» **ACTIVITY**
Copy out each line of the material that includes the word "Stephen".

** PROVIDED ENTRIES follows **

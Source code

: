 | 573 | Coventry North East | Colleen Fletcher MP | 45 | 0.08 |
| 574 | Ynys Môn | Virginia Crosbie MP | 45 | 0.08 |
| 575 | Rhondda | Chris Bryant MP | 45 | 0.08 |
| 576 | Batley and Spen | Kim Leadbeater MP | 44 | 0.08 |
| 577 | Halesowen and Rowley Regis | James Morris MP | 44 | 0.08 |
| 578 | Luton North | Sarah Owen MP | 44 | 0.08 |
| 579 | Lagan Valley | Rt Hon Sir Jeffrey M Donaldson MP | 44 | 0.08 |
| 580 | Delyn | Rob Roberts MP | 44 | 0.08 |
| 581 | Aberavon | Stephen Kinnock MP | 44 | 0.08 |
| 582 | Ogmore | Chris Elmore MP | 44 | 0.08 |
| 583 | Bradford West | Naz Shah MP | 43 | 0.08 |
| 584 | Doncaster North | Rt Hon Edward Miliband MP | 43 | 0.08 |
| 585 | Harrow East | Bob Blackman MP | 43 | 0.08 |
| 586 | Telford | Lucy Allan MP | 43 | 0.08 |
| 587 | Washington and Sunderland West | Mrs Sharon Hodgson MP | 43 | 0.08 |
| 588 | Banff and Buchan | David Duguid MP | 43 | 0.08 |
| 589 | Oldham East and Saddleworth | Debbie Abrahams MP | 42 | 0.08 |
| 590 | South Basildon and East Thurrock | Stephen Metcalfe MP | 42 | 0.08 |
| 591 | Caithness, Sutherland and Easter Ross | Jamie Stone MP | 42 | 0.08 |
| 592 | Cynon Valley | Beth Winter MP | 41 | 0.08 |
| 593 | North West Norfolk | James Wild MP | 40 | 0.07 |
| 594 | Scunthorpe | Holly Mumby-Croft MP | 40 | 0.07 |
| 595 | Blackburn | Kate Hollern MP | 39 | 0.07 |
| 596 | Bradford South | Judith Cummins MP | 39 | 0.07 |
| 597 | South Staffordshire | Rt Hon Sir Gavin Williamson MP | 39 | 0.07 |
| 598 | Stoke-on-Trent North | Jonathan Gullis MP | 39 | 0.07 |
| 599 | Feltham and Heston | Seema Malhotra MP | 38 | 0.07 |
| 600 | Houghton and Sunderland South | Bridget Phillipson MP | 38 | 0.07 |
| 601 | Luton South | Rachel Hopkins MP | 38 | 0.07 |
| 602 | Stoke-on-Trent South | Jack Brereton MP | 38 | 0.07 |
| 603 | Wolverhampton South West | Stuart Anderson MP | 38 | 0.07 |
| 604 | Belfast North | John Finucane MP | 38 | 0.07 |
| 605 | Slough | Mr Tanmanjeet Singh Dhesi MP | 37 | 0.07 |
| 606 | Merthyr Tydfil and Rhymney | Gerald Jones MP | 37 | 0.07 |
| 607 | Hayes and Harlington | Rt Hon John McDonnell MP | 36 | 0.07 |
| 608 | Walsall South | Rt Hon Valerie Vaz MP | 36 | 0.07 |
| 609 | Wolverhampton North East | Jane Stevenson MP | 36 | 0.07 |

** End of PROVIDED ENTRIES **

» **WRITTEN RESPONSE**
| 581 | Aberavon | Stephen Kinnock MP | 44 | 0.08 |
| 590 | South Basildon and East Thurrock | Stephen Metcalfe MP | 42 | 0.08 |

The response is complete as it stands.